Some kind of continuity beeper has been a standard piece of gear since the dawn of electronics. Sure, you probably have an ohm meter, but sometimes you don’t care about the actual resistance. You just want to know whether something connects or doesn’t, especially with a PCB trace or a cable. But what if your beeper could tell you more? [Nick Cornford] asks and answers that question with a beeper that lets you estimate resistance via pitch.
The circuit is relatively simple. A short to ground causes a voltage divider to produce a fraction of the battery voltage and a FET to conduct that fractional voltage to a VCO via a high-gain amplifier. The VCO converts voltage to frequency, and an audio amplifier feeds it to the speakers.
The two amplifiers and the VCO require two dual op-amp chips. The original schematic sends the output to some relatively high-impedance headphones. To drive more practical ones, the circuit can drop one op amp and use another FET and a separate battery.
Of course, you have many design choices, especially for the audio amplification. There are plenty of VCO circuits, or you could probably substitute a small microcontroller with an A/D converter and PWM output. Yes, you can also make a VCO with a 555.
VCOs are common because they are at the heart of PLLs.

There’s a somewhat fascinating continuity checker here> https://archive.org/details/EA1989/EA%201989-01%20January/page/n69/mode/1up
I feel it’d be a great automotive tool if it could also tell you if things are grounded or powered etc.
https://www.youtube.com/PowerProbeInc/videos
I still have a Beepo that is like 35 years old.
Cue hundreds of comments telling about the Testofon or Contitest or many other beepers that do this and more with only 3 transistors (two garden variety NPNs and a PNP)
Since resistance drives frequency, it should also be able to measure capacitance, leakage current, diodes and transistors.
This is one of the best measurement devices. If you’re fixing stuff, Ballpark is all you need and this instrument will tell that in incredibly short time and you don’t even have to take your eyes of the probes.
IMO the very best continuity tester is an old seatbelt buzzer from a vintage Detroit car. Add a 9V battery and two test leads-Done. Loud enough to troubleshoot at a distance and the current draw is helpful troubleshooting.
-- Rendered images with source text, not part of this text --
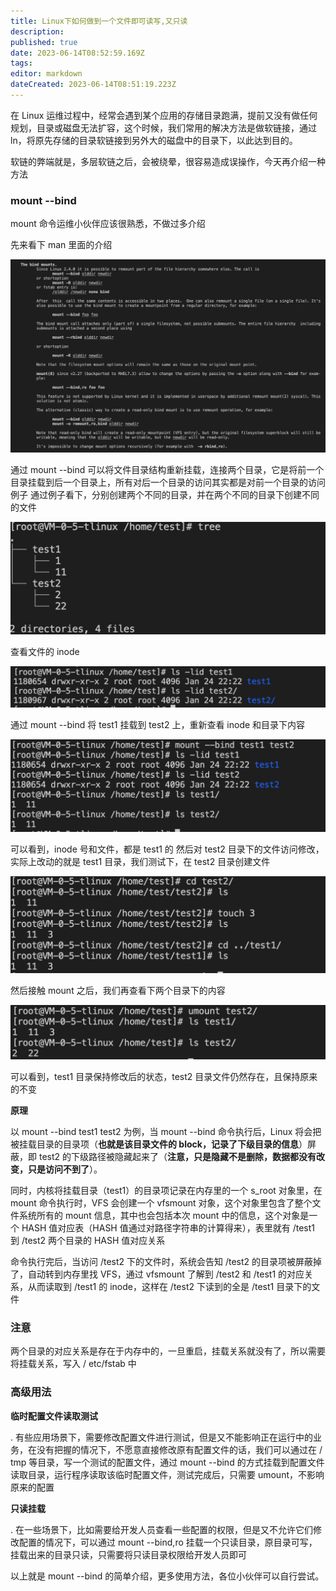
 ```yaml
---
title: Linux下如何做到一个文件即可读写,又只读
description: 
published: true
date: 2023-06-14T08:52:59.169Z
tags: 
editor: markdown
dateCreated: 2023-06-14T08:51:19.223Z
---
```


在 Linux 运维过程中，经常会遇到某个应用的存储目录跑满，提前又没有做任何规划，目录或磁盘无法扩容，这个时候，我们常用的解决方法是做软链接，通过 ln，将原先存储的目录软链接到另外大的磁盘中的目录下，以此达到目的。

软链的弊端就是，多层软链之后，会被绕晕，很容易造成误操作，今天再介绍一种方法

### **mount --bind**

mount 命令运维小伙伴应该很熟悉，不做过多介绍

先来看下 man 里面的介绍

![2023-6-14_99041.png](/2023-6-14_99041.png)

通过 mount --bind 可以将文件目录结构重新挂载，连接两个目录，它是将前一个目录挂载到后一个目录上，所有对后一个目录的访问其实都是对前一个目录的访问
例子
通过例子看下，分别创建两个不同的目录，并在两个不同的目录下创建不同的文件

![2023-6-14_40290.png](/2023-6-14_40290.png)

查看文件的 inode

![2023-6-14_78355.png](/2023-6-14_78355.png)

通过 mount --bind 将 test1 挂载到 test2 上，重新查看 inode 和目录下内容

![2023-6-14_33474.png](/2023-6-14_33474.png)

可以看到，inode 号和文件，都是 test1 的
然后对 test2 目录下的文件访问修改，实际上改动的就是 test1 目录，我们测试下，在 test2 目录创建文件

![2023-6-14_7708.png](/2023-6-14_7708.png)

然后接触 mount 之后，我们再查看下两个目录下的内容

![2023-6-14_8983.png](/2023-6-14_8983.png)

可以看到，test1 目录保持修改后的状态，test2 目录文件仍然存在，且保持原来的不变

**原理**

以 mount --bind test1 test2 为例，当 mount --bind 命令执行后，Linux 将会把被挂载目录的目录项（**也就是该目录文件的 block，记录了下级目录的信息**）屏蔽，即 test2 的下级路径被隐藏起来了（**注意，只是隐藏不是删除，数据都没有改变，只是访问不到了**）。

同时，内核将挂载目录（test1）的目录项记录在内存里的一个 s_root 对象里，在 mount 命令执行时，VFS 会创建一个 vfsmount 对象，这个对象里包含了整个文件系统所有的 mount 信息，其中也会包括本次 mount 中的信息，这个对象是一个 HASH 值对应表（HASH 值通过对路径字符串的计算得来），表里就有 /test1 到 /test2 两个目录的 HASH 值对应关系

命令执行完后，当访问 /test2 下的文件时，系统会告知 /test2 的目录项被屏蔽掉了，自动转到内存里找 VFS，通过 vfsmount 了解到 /test2 和 /test1 的对应关系，从而读取到 /test1 的 inode，这样在 /test2 下读到的全是 /test1 目录下的文件

### **注意**

两个目录的对应关系是存在于内存中的，一旦重启，挂载关系就没有了，所以需要将挂载关系，写入 / etc/fstab 中

### **高级用法**

**临时配置文件读取测试**

. 有些应用场景下，需要修改配置文件进行测试，但是又不能影响正在运行中的业务，在没有把握的情况下，不愿意直接修改原有配置文件的话，我们可以通过在 / tmp 等目录，写一个测试的配置文件，通过 mount --bind 的方式挂载到配置文件读取目录，运行程序读取该临时配置文件，测试完成后，只需要 umount，不影响原来的配置

**只读挂载**

. 在一些场景下，比如需要给开发人员查看一些配置的权限，但是又不允许它们修改配置的情况下，可以通过 mount --bind,ro 挂载一个只读目录，原目录可写，挂载出来的目录只读，只需要将只读目录权限给开发人员即可

以上就是 mount --bind 的简单介绍，更多使用方法，各位小伙伴可以自行尝试。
9005 or 9006 headlight bulb for high amp circuit integrity check, 3057 for medium stuff, 194 for low (relay coils & solenoids)…
“…you could probably substitute a small microcontroller …”
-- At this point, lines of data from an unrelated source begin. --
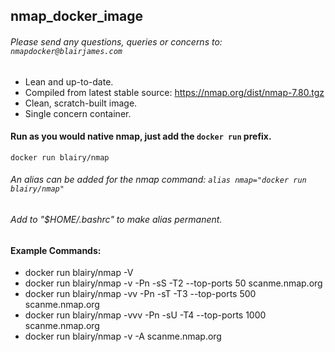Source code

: ## nmap_docker_image
###### Please send any questions, queries or concerns to: `nmapdocker@blairjames.com`

- Lean and up-to-date.
- Compiled from latest stable source: https://nmap.org/dist/nmap-7.80.tgz
- Clean, scratch-built image.
- Single concern container.



#### Run as you would native nmap, just add the `docker run` prefix.
``` 
docker run blairy/nmap 
```
###### An alias can be added for the nmap command: `alias nmap="docker run blairy/nmap"`
###### Add to "$HOME/.bashrc" to make alias permanent.

#### Example Commands:
 - docker run blairy/nmap -V
 - docker run blairy/nmap -v -Pn -sS -T2 --top-ports 50 scanme.nmap.org
 - docker run blairy/nmap -vv -Pn -sT -T3 --top-ports 500 scanme.nmap.org 
 - docker run blairy/nmap -vvv -Pn -sU -T4 --top-ports 1000 scanme.nmap.org 
 - docker run blairy/nmap -v -A scanme.nmap.org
So the new “Can you make it with a 555?” or ‘Does it play D00M?” is “Can you make it with [e.g.] an Arduino?”? Or “Can you make it with [e.g.] an Arduino that plays D00M?”
I say “[e.g.]” because I’m increasingly using ESP32’s, but with the Arduino IDE because I’m lazy. Don’t take away my glider T-shirt please.
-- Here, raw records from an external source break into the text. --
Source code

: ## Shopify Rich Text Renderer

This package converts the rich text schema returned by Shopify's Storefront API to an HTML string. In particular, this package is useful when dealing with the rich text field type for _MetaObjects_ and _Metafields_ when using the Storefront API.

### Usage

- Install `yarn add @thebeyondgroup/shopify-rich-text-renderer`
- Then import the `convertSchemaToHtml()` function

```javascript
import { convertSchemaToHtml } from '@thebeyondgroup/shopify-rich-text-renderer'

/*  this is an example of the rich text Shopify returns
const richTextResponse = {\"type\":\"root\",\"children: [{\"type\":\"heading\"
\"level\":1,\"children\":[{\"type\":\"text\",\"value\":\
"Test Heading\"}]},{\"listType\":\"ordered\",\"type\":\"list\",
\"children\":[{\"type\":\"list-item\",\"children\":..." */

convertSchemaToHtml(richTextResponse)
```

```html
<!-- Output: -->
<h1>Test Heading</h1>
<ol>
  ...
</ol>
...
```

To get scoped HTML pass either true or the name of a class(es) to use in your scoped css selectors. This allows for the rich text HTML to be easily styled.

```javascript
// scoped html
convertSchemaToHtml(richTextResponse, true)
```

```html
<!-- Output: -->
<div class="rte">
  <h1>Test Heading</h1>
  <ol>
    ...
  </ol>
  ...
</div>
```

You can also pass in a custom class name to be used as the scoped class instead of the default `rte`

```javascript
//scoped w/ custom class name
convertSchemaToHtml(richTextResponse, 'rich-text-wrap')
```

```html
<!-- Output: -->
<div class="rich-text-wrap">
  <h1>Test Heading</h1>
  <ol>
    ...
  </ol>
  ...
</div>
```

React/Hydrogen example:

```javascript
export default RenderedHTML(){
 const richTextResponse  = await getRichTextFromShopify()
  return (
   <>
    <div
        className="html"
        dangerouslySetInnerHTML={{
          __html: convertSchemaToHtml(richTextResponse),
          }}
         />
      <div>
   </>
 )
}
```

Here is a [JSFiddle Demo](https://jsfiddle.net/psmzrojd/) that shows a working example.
since i only use that continuity tester function for very low resistance connections, it would be nice if the tone was scaled in such a way that the entire range of resistances from 0 ohm to 0.1 ohm was spread across an octave or two of tones. that way i could have a sense of how long the trace i was measuring ran or whether a short was very close by. still, with my experience i know that most of the resistance detected across low-resistance measurements are between my probe(s) and whatever it is I have pressed it (them) against.
If I’m understanding correctly, you could get that by changing the value of R1. The schematic already lists 43k for measuring 0 to 24 ohms vs 4k3 for measuring 0 to 2.4 ohms; maybe you want R1 to be a 220 ohm resistor.
Disclosure: I am not an EE, and was commenting partly to express my thanks for a schematic I find far more helpful than most schematics.
Polar Instruments has been making the Tone Ohm 950 test fixture for years with this function as well as a plane short circuit test. Its saved countless hours finding shorted smt components on densely packed PCBs.